So then we need to really hyper focus on creating something that everyone is going to love and they're going to love it from the moment that they see it and the moment that they use it. And it's going to feel premium and it's going to feel like, ooh, like this is awesome. And that they're going to want to tell everybody about it.
In order to make those investments, a few things also have to be true.
You also like you, you have to one have like a dedicated X designer who, who also understands brand.
You have to ideally also have a product leader, someone who can identify opportunities to improve experiences like within the product. And then on the marketing side you've got to have someone who also understands brand but can also think about the demand generation side of things and can help meld those two visions together.
And part of why this particular company is stuck is because they have a completely flat organization.
They have, there's no internal management, there are no team meetings, there aren't any company meetings.
There are 30 or 40, I think individual contributors and the two founders.
And basically like those two founders have like there are like two days where they do all their check ins like with everybody and the contractors. Like so that's the other thing too is there are very few individual, like there are very few full time employees. Most of them are either contractors or agencies or freelancers.
And basically like these two founders have like sprints where, or sorry like daily scrums where they have like 30 meetings like in a day or something like that. Like it's crazy. And like the contractors and freelancers and consultants, like none of them actually talk to each other or if they do, it's very minimal. And so basically like this is an operational, I was going to say nightmare, but that makes it sound mean.
But to me it's an operational nightmare because basically those two founders are the bottleneck for everything. And, and because there, there's no internal leadership and they've, they've tried in the past and unfortunately like a lot of those internal leaders didn't make it but a lot of it is because of how they're structured. So it's really hard to hire one person and that's the one full time employee, so to speak. Or like the one full time employee like on this side of the house. Like you do have to continue to make hires. Like you can't just be like you hire one person and you're done. Like you, you have to keep going to create true change in the, in the organization. But because there's no internal leadership, these founders are responsible for making decisions across every single part of the business.
And that would make sense if they were experts in everything, but they're not.
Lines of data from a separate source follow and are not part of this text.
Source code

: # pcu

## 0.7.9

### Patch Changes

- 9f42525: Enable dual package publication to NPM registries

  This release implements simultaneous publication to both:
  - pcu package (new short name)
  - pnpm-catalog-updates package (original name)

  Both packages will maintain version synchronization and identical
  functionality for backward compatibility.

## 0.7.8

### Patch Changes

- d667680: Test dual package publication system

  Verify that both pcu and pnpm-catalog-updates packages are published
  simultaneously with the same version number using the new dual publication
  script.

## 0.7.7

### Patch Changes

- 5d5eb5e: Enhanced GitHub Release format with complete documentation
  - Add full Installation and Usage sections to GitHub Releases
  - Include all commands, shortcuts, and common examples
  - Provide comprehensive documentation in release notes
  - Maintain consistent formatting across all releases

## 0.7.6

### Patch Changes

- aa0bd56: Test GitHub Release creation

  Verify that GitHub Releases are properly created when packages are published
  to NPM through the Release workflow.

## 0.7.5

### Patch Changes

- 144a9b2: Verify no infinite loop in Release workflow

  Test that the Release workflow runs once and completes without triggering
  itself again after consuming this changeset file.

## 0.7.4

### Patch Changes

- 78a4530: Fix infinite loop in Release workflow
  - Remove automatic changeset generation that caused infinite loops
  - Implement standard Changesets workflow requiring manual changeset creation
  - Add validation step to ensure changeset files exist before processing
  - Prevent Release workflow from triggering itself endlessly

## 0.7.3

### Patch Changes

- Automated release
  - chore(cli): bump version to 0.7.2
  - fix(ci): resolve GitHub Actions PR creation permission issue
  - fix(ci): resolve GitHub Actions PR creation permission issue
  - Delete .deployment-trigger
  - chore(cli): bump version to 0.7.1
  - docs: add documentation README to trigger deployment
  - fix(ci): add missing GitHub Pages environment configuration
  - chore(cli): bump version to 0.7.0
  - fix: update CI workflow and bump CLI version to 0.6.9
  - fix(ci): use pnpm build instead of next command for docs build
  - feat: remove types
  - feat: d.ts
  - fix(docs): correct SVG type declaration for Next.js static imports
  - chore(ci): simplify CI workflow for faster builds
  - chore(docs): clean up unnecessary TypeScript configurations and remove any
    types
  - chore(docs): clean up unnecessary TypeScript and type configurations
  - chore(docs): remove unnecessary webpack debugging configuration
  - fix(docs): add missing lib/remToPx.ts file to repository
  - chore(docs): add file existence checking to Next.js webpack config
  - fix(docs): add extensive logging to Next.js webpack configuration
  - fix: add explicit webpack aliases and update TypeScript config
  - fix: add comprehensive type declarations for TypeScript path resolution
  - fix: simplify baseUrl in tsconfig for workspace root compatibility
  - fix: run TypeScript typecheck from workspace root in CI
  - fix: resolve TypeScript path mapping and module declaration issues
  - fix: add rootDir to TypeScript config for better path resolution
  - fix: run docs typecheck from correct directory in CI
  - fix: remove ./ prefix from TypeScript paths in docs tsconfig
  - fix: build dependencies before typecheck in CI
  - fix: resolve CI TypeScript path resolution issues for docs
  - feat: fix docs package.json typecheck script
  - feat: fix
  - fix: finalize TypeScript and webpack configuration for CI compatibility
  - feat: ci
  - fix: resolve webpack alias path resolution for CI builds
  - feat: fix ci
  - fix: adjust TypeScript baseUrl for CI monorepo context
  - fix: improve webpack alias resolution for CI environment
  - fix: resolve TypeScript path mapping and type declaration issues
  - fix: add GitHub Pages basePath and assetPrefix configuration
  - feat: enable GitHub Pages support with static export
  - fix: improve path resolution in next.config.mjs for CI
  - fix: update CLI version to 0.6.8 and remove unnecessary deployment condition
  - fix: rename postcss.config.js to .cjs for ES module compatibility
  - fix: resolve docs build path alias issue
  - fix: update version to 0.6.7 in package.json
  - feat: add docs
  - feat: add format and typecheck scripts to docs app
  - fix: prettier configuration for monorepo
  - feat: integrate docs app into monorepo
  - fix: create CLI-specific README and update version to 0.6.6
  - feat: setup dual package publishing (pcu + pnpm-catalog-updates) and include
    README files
And also too, even if they were, there's not enough time in the day to like make salient, reasonable decisions. So these founders are constantly in my opinion in panic mode. Like they're always Panicking. And if they're not panicking, it's like they're not dialed in enough to be able to give their best like brain forward and that's a really tough position to be in. So this company is hamstrung because of how they're structured and also a little bit of their decision making around like okay, well if we're not going to span product, which to clarify, I'm not going to give the industry because again I just don't, I just want to be respectful. But they could expand into other software categories and it'd be a perfectly horizontal, like it would totally make sense for them. Like it would, it would be a win win. Like it would make customers happy if they expanded into these other like horizontal software categories that they could totally like surprise and delight customers with. They won't because I just think they're just so stressed and so busy all the time that they're like, they just can't even, like there's not even enough space to even entertain the idea because of how busy they are because of how they're structured. So it's this like, you know, we talk about growth loops and growth world, but I think like there are anti growth loops. I think there are things that like keep you stuck. So like there's a stuck loop and I think their stuck loop is how they're structured their decisions around that's impacting their decisions around growth and their decisions around like product expansion. But it's also impacting their decisions around customer acquisition as well and also to pricing because if they never expand the product, they'll never be able to charge more and that will forever keep their LTVs low. And I, and I think like that's a pro. That's a problem.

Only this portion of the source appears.